中澤製菓のベビーカステラ
千束通りから浅草4丁目の交差点を左折すれば、そこはいつものアジールであって、色とりどりのテントを張ったテキヤが並ぶ公界である。
その高い次元の空間では、食の安全なんてどうでもよくなってしまっていて、それに文句をいう人もいない。つまり食の安全なんていうのはアジールレベルで十分なのであるが、ここであたしが必ず買うのが、荒川の中澤製菓のベビーカステラなのだ。※1
午前6時40分起床。浅草は晴れ。昨日は二の酉であって、上の引用のように、あたしもにお酉さまにいってきた。
入院後は、お酉さまに行く気も起きず、しかし、そんなことを云いつつも毎年行っていたのは、そこに中澤製菓があったからで、あたしはここのベビーカステラを買い、そして一個の2分の1だけもらう、という、なんともつつましい、いや、楽しい生活をしていたのだ。

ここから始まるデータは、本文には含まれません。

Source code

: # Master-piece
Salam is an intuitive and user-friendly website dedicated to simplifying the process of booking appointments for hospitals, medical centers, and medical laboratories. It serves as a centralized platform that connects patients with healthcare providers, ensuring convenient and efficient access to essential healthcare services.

ベビーカステラは今や、見るだけでも毒である、と云われているが(あたしの場合=糖尿病患者にとってはだが)、中澤製菓の前の、何処までも続くかのような行列に並んで作業を見ていたら、粉を混ぜるおばさんが思い切り寸胴に入れた砂糖は4袋、4kgであり、あーこれが人工甘味料なら、4つは食べられるのに、と思う。
しかしこの中澤製菓の行列に並ぶことこそ、あたしの密かな楽しみなのであり、だんだんと大きくなる中澤製菓の、ベビーカステラを造る人達の、間違いなく繰り返すその単純作業の素晴らしさに、売り場のお姉さんの孤軍奮闘に、改めて頭が下がる思いなのは、あたしだけの楽しみなのである。